The other day I needed to get the URLs for all pages in my blog for some PowerShell scripting I wanted to do. Like most websites this blog has a sitemap and I wanted to use that as a source.
As I could not find any existing PowerShell scripts on the web that I could use, I just wrote one myself.
Now I like to share this script with you.
At the end of the article, you will find the link to the source code.
Basic usage
Just execute the script with an URL to an XML Sitemap.
.\ConvertFrom-SiteMap.ps1 -Url https://blog.hompus.nl/sitemap.xml
Which results in something like this:
loc : https://blog.hompus.nl/ lastmod : 2017-02-10T23:57:52+00:00 changefreq : daily priority : 1.0 loc : https://blog.hompus.nl/category/azure/ lastmod : 2017-02-08T17:43:41+00:00 changefreq : weekly priority : 0.3 loc : https://blog.hompus.nl/category/csharp/ lastmod : 2016-12-14T08:53:46+00:00 changefreq : weekly priority : 0.3
Displaying only the first 3 entries
Under the section XML tag definitions the protocol states that the lastmod, changefreq and priority attributes are optional, so they can be missing when querying a different sitemap.
Now you can do basic PowerShell manipulation of the result set like sorting, selecting, filtering and formatting.
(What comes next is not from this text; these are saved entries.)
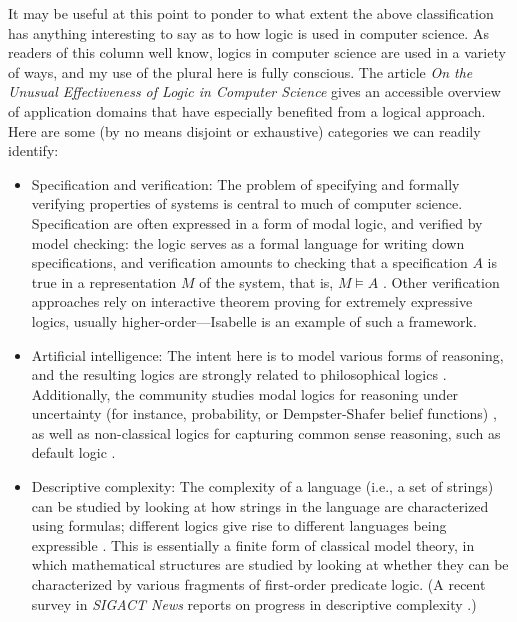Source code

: \documentclass[11pt]{article}
\newcommand{\sat}{\models}
\newcommand{\<}{\langle}
\renewcommand{\>}{\rangle}
\begin{document}
It may be useful at this point to ponder to what extent the above
classification has anything interesting to say as to how logic is used
in computer science. 
As readers of this column well know, logics in computer science are
used in a variety of ways, and my use of the plural here is fully
conscious.
The article \emph{On the Unusual Effectiveness of Logic in Computer
Science} \cite{r:halpern01d} gives an accessible overview of
application domains that have especially benefited from a logical
approach.
 Here are some (by no means disjoint or exhaustive) categories we can
readily identify:
\begin{itemize}
\item Specification and verification: The problem of specifying
 and formally verifying properties of systems is central to much of
 computer science. 
 Specification are often expressed in a form of modal logic, and
 verified by model checking: the logic serves as a formal language for
 writing down specifications, and verification amounts to checking
 that a specification $A$ is true in a representation $M$ of the
 system, that is, $M\sat A$ \cite{r:clarke99,r:huth99}. 
 Other verification approaches rely on interactive theorem proving for
 extremely expressive logics, usually higher-order---Isabelle
 \cite{r:paulson94} is an example of such a framework.

\item Artificial intelligence: The intent here is to model various
forms of reasoning, and the resulting logics are strongly related to
philosophical logics \cite{r:ramsay88}.
Additionally, the community studies modal logics for reasoning under
uncertainty (for instance, probability, or Dempster-Shafer belief
functions) \cite{r:halpern03e}, as well as non-classical logics for
capturing common sense reasoning, such as default logic
\cite{r:reiter78}.

\item Descriptive complexity: The complexity of a language (i.e., a
set of strings) can be studied by looking at how strings in the
language are characterized using formulas; different logics 
give rise to different languages being expressible
\cite{r:ebbinghaus95,r:immerman98,r:libkin04}. 
This is essentially a finite form of classical model theory, in which
mathematical structures are studied by looking at whether they can be
characterized by various fragments of first-order predicate logic. 
(A recent survey in \emph{SIGACT News} reports on progress in descriptive
complexity \cite{r:immerman05}.)


\end{itemize}
\end{document}

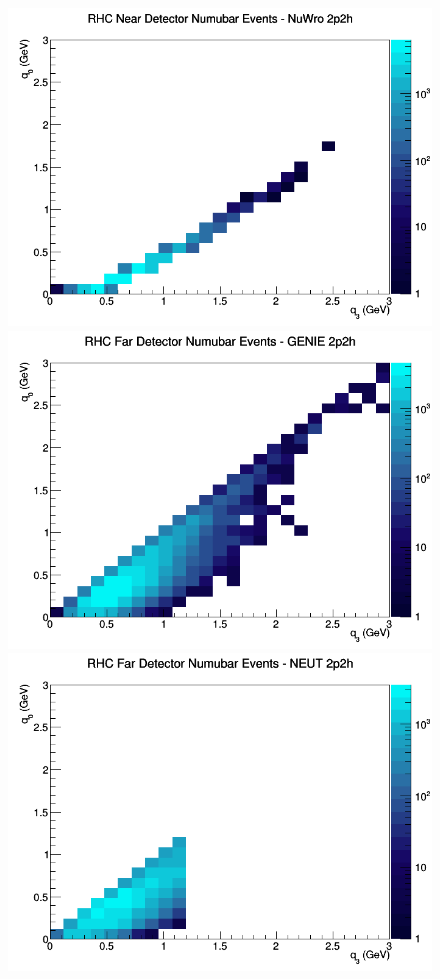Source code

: \begin{figure}[h]
\includegraphics[width=\linewidth]{q0_q3/nominal/2p2h_RHC_ND_numubar_q3_q0_NuWro.png}
\endminipage
\newline
{}
\includegraphics[width=\linewidth]{q0_q3/nominal/2p2h_RHC_FD_numubar_q3_q0_GENIE.png}
\endminipage
{}
\includegraphics[width=\linewidth]{q0_q3/nominal/2p2h_RHC_FD_numubar_q3_q0_NEUT.png}

\end{figure}

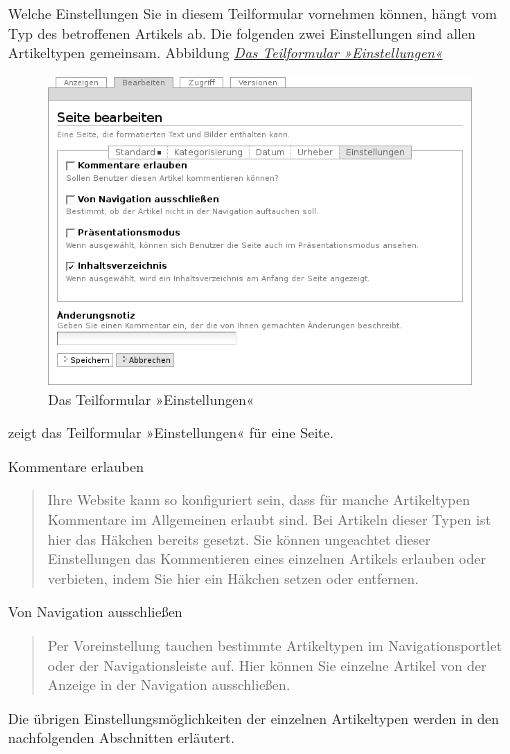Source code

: \documentclass[a4paper,12pt,ngerman]{manual}
\begin{document}
Welche Einstellungen Sie in diesem Teilformular vornehmen können, hängt vom
Typ des betroffenen Artikels ab. Die folgenden zwei Einstellungen sind allen
Artikeltypen gemeinsam. Abbildung \hyperlink{fig-seite-bearbeiten-einstellungen}{\emph{Das Teilformular »Einstellungen«}}
\hypertarget{fig-seite-bearbeiten-einstellungen}{}\begin{figure}[htbp]
\centering

\includegraphics{seite-bearbeiten-einstellungen.png}
\caption{Das Teilformular »Einstellungen«}\end{figure}

zeigt das Teilformular »Einstellungen« für eine Seite.

Kommentare erlauben
\begin{quote}

Ihre Website kann so konfiguriert sein, dass für
manche Artikeltypen Kommentare im Allgemeinen erlaubt sind. Bei Artikeln
dieser Typen ist hier das Häkchen bereits gesetzt. Sie können ungeachtet
dieser Einstellungen das Kommentieren eines einzelnen Artikels erlauben oder
verbieten, indem Sie hier ein Häkchen setzen oder entfernen.
\end{quote}

Von Navigation ausschließen
\begin{quote}

Per Voreinstellung tauchen bestimmte
Artikeltypen im Navigationsportlet oder der Navigationsleiste auf. Hier
können Sie einzelne Artikel von der Anzeige in der Navigation ausschließen.
\end{quote}

Die übrigen Einstellungsmöglichkeiten der einzelnen Artikeltypen werden in den
nachfolgenden Abschnitten erläutert.
\end{document}
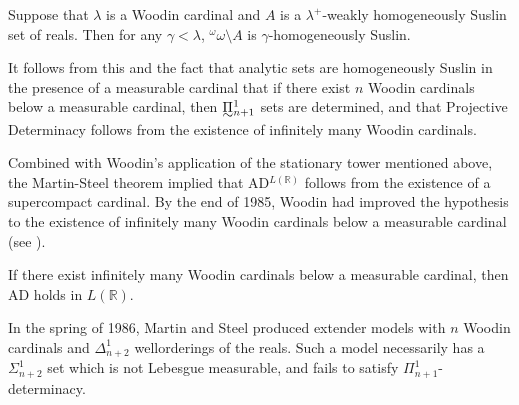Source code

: \documentclass{book}%
\def\underTilde#1{{\baselineskip=0pt\vtop{\hbox{$#1$}\hbox{$\sim$}}}{}}
\newcommand{\uTPi}{\underTilde{\Pi}}
\begin{document}
\begin{theorem}\label{MartinSteeltheorem}
Suppose that
$\lambda$ is a Woodin cardinal and $A$ is a $\lambda^{+}$-weakly
homogeneously Suslin set of reals. Then for any $\gamma < \lambda$,
${^{\omega}\omega} \setminus A$ is $\gamma$-homogeneously Suslin.
\end{theorem}


It follows from this and the fact that analytic sets are homogeneously Suslin in the presence of a measurable cardinal
that if there exist $n$ Woodin cardinals below a
measurable cardinal, then $\uTPi^{1}_{n+1}$ sets are
determined, and that Projective
Determinacy follows from the existence of infinitely many Woodin
cardinals.

Combined with Woodin's application of the stationary tower mentioned above, the Martin-Steel theorem implied that AD$^{L(\mathbb{R})}$
follows from the existence of a supercompact cardinal. By the end of 1985, Woodin had improved the
hypothesis to the existence of infinitely many Woodin cardinals
below a measurable cardinal (see \cite{Larson:stationary}).

\begin{theorem}[Woodin]\label{adfromwoodins} If there exist infinitely many Woodin cardinals below a measurable cardinal, then
{\rm AD} holds in $L(\mathbb{R})$.
\end{theorem}




In the spring of 1986, Martin and Steel
 produced
extender models with $n$ Woodin cardinals and $\Delta^{1}_{n+2}$
wellorderings of the reals. Such a model necessarily has a
$\Sigma^{1}_{n+2}$ set which is not Lebesgue
measurable, and fails to satisfy $\Pi^{1}_{n+1}$-determinacy.
\end{document}
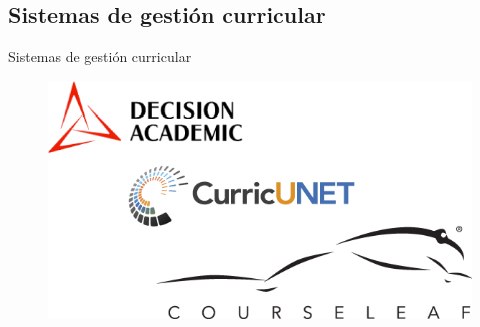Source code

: \documentclass[10pt,xcolor=table ]{beamer}
\begin{document}
\subsection{Sistemas de gestión curricular}
\begin{frame}{Sistemas de gestión curricular}
	\begin{figure}
		\centering
	    \includegraphics[scale=0.5]{../Figuras/cms_alternatives}
	\end{figure}
\end{frame}
\end{document}
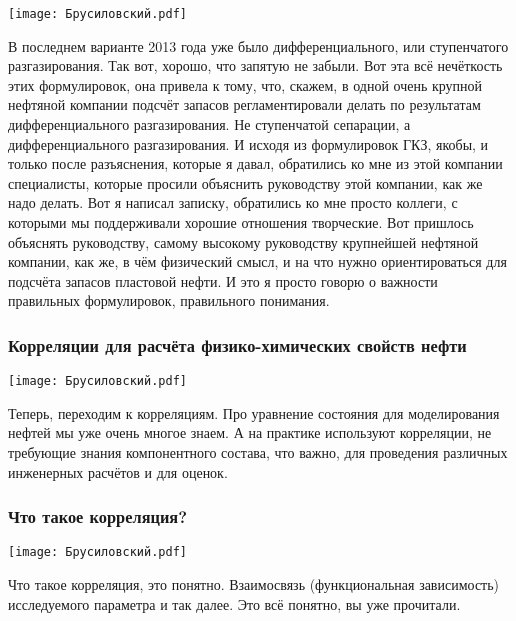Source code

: \documentclass[main.tex]{subfiles}
\begin{document}
\begin{center}
\texttt{[image: Брусиловский.pdf]}
\end{center}

В последнем варианте 2013 года уже было дифференциального, или ступенчатого разгазирования.
Так вот, хорошо, что запятую не забыли.
Вот эта всё нечёткость этих формулировок, она привела к тому, что, скажем, в одной очень крупной нефтяной компании подсчёт запасов регламентировали делать по результатам дифференциального разгазирования.
Не ступенчатой сепарации, а дифференциального разгазирования.
И исходя из формулировок ГКЗ, якобы, и только после разъяснения, которые я давал, обратились ко мне из этой компании специалисты, которые просили объяснить руководству этой компании, как же надо делать.
Вот я написал записку, обратились ко мне просто коллеги, с которыми мы поддерживали хорошие отношения творческие.
Вот пришлось объяснять руководству, самому высокому руководству крупнейшей нефтяной компании, как же, в чём физический смысл, и на что нужно ориентироваться для подсчёта запасов пластовой нефти.
И это я просто говорю о важности правильных формулировок, правильного понимания.

\subsubsection{Корреляции для расчёта физико-химических свойств нефти}

\begin{center}
\texttt{[image: Брусиловский.pdf]}
\end{center}

Теперь, переходим к корреляциям.
Про уравнение состояния для моделирования нефтей мы уже очень многое знаем.
А на практике используют корреляции, не требующие знания компонентного состава, что важно, для проведения различных инженерных расчётов и для оценок.

\subsubsection{Что такое корреляция?}

\begin{center}
\texttt{[image: Брусиловский.pdf]}
\end{center}

Что такое корреляция, это понятно.
Взаимосвязь (функциональная зависимость) исследуемого параметра и так далее.
Это всё понятно, вы уже прочитали.
\end{document}
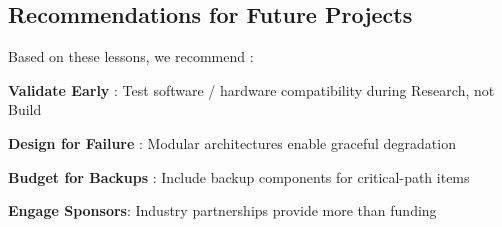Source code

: \subsection {Recommendations for Future Projects
}

Based on these lessons, we recommend :

\begin {
  enumerate
}
\item \textbf{Validate Early} : Test software /
                                hardware compatibility during Research,
    not Build
    \item \textbf {Design for Failure
}: Modular architectures enable graceful degradation
    \item \textbf{Budget for Backups
}: Include backup components for critical-path items
    \item \textbf{Engage Sponsors}: Industry partnerships provide more than funding
\end{
  enumerate
}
For example:
.\ConvertFrom-SiteMap.ps1 -Url https://blog.hompus.nl/sitemap.xml | Sort-Object priority -Descending | Select-Object priority, changefreq, loc -First 5 | Where-Object { $_.priority -ge 0.3 } | Format-Table
Outputs:
priority changefreq loc -------- ---------- --- 1.0 daily https://blog.hompus.nl/ 0.6 weekly https://blog.hompus.nl/about/ 0.6 weekly https://blog.hompus.nl/archives/ 0.3 weekly https://blog.hompus.nl/category/windows/ 0.3 weekly https://blog.hompus.nl/category/visual-studio/
Ignoring Sitemap Index entries
A sitemap can also be a Sitemap Index File. The file then contains links to other sitemap files.
By default, the script will follow these links. If you don’t want this to happen you can set the NoFollow
switch.
.\ConvertFrom-SiteMap.ps1 -Url https://blog.hompus.nl/sitemap.xml -NoFollow
Source code
The complete source code is available as a GitHub Gist: ConvertFrom-SiteMap.ps1.